Assigned task:
Write out every entry exactly as it appears.
Exercise data Block Start
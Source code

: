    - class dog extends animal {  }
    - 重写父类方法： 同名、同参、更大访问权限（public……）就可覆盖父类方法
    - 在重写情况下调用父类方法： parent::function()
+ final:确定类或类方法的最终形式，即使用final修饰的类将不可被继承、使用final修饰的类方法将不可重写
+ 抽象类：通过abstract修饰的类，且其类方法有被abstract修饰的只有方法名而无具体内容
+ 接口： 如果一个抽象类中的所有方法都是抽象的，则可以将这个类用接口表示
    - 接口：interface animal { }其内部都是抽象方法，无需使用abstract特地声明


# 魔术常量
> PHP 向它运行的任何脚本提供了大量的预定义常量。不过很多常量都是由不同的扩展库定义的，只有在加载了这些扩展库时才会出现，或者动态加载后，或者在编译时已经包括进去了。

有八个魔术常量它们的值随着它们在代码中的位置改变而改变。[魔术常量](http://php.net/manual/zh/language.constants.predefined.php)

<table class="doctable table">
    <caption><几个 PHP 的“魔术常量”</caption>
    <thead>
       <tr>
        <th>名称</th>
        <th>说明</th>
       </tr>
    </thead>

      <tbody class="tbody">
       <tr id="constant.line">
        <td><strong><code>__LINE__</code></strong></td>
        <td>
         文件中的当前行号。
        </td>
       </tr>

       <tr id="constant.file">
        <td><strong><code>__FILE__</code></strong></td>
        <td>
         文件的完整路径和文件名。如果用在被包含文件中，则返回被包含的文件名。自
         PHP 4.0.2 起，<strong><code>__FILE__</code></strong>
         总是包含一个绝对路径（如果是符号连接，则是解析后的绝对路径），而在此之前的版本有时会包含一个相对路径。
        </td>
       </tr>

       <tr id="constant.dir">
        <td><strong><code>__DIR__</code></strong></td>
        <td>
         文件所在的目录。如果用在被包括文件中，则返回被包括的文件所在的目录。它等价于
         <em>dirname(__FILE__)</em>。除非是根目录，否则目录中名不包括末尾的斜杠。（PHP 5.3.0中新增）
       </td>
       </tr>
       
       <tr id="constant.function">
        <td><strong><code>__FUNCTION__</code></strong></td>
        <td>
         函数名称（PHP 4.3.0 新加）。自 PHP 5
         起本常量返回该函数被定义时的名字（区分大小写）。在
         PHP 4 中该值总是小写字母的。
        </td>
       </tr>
Exercise data Block End
Exercise output:
Source code

:    - class dog extends animal {  }
    - 重写父类方法： 同名、同参、更大访问权限（public……）就可覆盖父类方法
    - 在重写情况下调用父类方法： parent::function()
+ final:确定类或类方法的最终形式，即使用final修饰的类将不可被继承、使用final修饰的类方法将不可重写
+ 抽象类：通过abstract修饰的类，且其类方法有被abstract修饰的只有方法名而无具体内容
+ 接口： 如果一个抽象类中的所有方法都是抽象的，则可以将这个类用接口表示
    - 接口：interface animal { }其内部都是抽象方法，无需使用abstract特地声明


# 魔术常量
> PHP 向它运行的任何脚本提供了大量的预定义常量。不过很多常量都是由不同的扩展库定义的，只有在加载了这些扩展库时才会出现，或者动态加载后，或者在编译时已经包括进去了。

有八个魔术常量它们的值随着它们在代码中的位置改变而改变。[魔术常量](http://php.net/manual/zh/language.constants.predefined.php)

<table class="doctable table">
    <caption><几个 PHP 的“魔术常量”</caption>
    <thead>
       <tr>
        <th>名称</th>
        <th>说明</th>
       </tr>
    </thead>

      <tbody class="tbody">
       <tr id="constant.line">
        <td><strong><code>__LINE__</code></strong></td>
        <td>
         文件中的当前行号。
        </td>
       </tr>

       <tr id="constant.file">
        <td><strong><code>__FILE__</code></strong></td>
        <td>
         文件的完整路径和文件名。如果用在被包含文件中，则返回被包含的文件名。自
         PHP 4.0.2 起，<strong><code>__FILE__</code></strong>
         总是包含一个绝对路径（如果是符号连接，则是解析后的绝对路径），而在此之前的版本有时会包含一个相对路径。
        </td>
       </tr>

       <tr id="constant.dir">
        <td><strong><code>__DIR__</code></strong></td>
        <td>
         文件所在的目录。如果用在被包括文件中，则返回被包括的文件所在的目录。它等价于
         <em>dirname(__FILE__)</em>。除非是根目录，否则目录中名不包括末尾的斜杠。（PHP 5.3.0中新增）
       </td>
       </tr>
       
       <tr id="constant.function">
        <td><strong><code>__FUNCTION__</code></strong></td>
        <td>
         函数名称（PHP 4.3.0 新加）。自 PHP 5
         起本常量返回该函数被定义时的名字（区分大小写）。在
         PHP 4 中该值总是小写字母的。
        </td>
       </tr>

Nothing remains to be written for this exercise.